[Start of section]

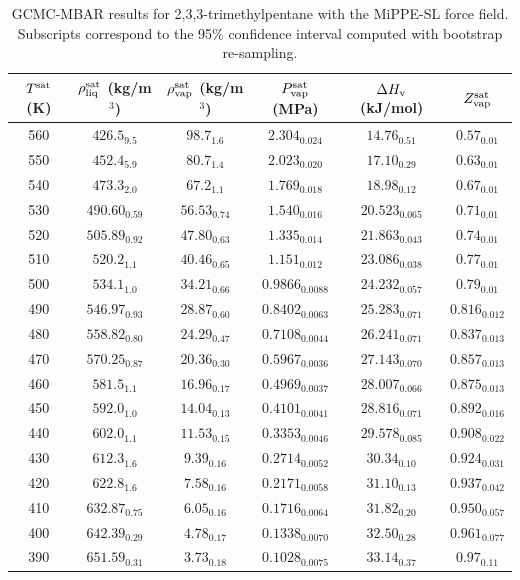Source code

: \documentclass[journal=jctc,manuscript=article]{achemso}
\begin{document}
\begin{table}[htb!]
	\caption{GCMC-MBAR results for 2,3,3-trimethylpentane with the MiPPE-SL force field. Subscripts correspond to the 95\% confidence interval computed with bootstrap re-sampling.}
	\begin{center}
		\begin{tabular}{|c|c|c|c|c|c|}
			\hline
			$T^{\rm sat}$ (K) & $\rho_{\rm liq}^{\rm sat}$ (kg/m$^3$) & $\rho_{\rm vap}^{\rm sat}$ (kg/m$^3$) & $P_{\rm vap}^{\rm sat}$ (MPa) & $\Delta H_{\rm v}$ (kJ/mol) & $Z_{\rm vap}^{\rm sat}$ \\ \hline
			560 & $426.5_{9.5}$ & $98.7_{1.6}$ & $2.304_{0.024}$ & $14.76_{0.51}$ & $0.57_{0.01}$ \\
			550 & $452.4_{5.9}$ & $80.7_{1.4}$ & $2.023_{0.020}$ & $17.10_{0.29}$ & $0.63_{0.01}$ \\
			540 & $473.3_{2.0}$ & $67.2_{1.1}$ & $1.769_{0.018}$ & $18.98_{0.12}$ & $0.67_{0.01}$ \\
			530 & $490.60_{0.59}$ & $56.53_{0.74}$ & $1.540_{0.016}$ & $20.523_{0.065}$ & $0.71_{0.01}$ \\
			520 & $505.89_{0.92}$ & $47.80_{0.63}$ & $1.335_{0.014}$ & $21.863_{0.043}$ & $0.74_{0.01}$ \\
			510 & $520.2_{1.1}$ & $40.46_{0.65}$ & $1.151_{0.012}$ & $23.086_{0.038}$ & $0.77_{0.01}$ \\
			500 & $534.1_{1.0}$ & $34.21_{0.66}$ & $0.9866_{0.0088}$ & $24.232_{0.057}$ & $0.79_{0.01}$ \\
			490 & $546.97_{0.93}$ & $28.87_{0.60}$ & $0.8402_{0.0063}$ & $25.283_{0.071}$ & $0.816_{0.012}$ \\
			480 & $558.82_{0.80}$ & $24.29_{0.47}$ & $0.7108_{0.0044}$ & $26.241_{0.071}$ & $0.837_{0.013}$ \\
			470 & $570.25_{0.87}$ & $20.36_{0.30}$ & $0.5967_{0.0036}$ & $27.143_{0.070}$ & $0.857_{0.013}$ \\
			460 & $581.5_{1.1}$ & $16.96_{0.17}$ & $0.4969_{0.0037}$ & $28.007_{0.066}$ & $0.875_{0.013}$ \\
			450 & $592.0_{1.0}$ & $14.04_{0.13}$ & $0.4101_{0.0041}$ & $28.816_{0.071}$ & $0.892_{0.016}$ \\
			440 & $602.0_{1.1}$ & $11.53_{0.15}$ & $0.3353_{0.0046}$ & $29.578_{0.085}$ & $0.908_{0.022}$ \\
			430 & $612.3_{1.6}$ & $9.39_{0.16}$ & $0.2714_{0.0052}$ & $30.34_{0.10}$ & $0.924_{0.031}$ \\
			420 & $622.8_{1.6}$ & $7.58_{0.16}$ & $0.2171_{0.0058}$ & $31.10_{0.13}$ & $0.937_{0.042}$ \\
			410 & $632.87_{0.75}$ & $6.05_{0.16}$ & $0.1716_{0.0064}$ & $31.82_{0.20}$ & $0.950_{0.057}$ \\
			400 & $642.39_{0.29}$ & $4.78_{0.17}$ & $0.1338_{0.0070}$ & $32.50_{0.28}$ & $0.961_{0.077}$ \\
			390 & $651.59_{0.31}$ & $3.73_{0.18}$ & $0.1028_{0.0075}$ & $33.14_{0.37}$ & $0.97_{0.11}$ \\
			\hline
		\end{tabular}
	\end{center}
\end{table}
\end{document}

[End of section]

:: Task requirements ::
Report every line from the listing above where the string "begin" can be found.

:: Task output ::
\begin{document}
\begin{table}[htb!]
	\begin{center}
		\begin{tabular}{|c|c|c|c|c|c|}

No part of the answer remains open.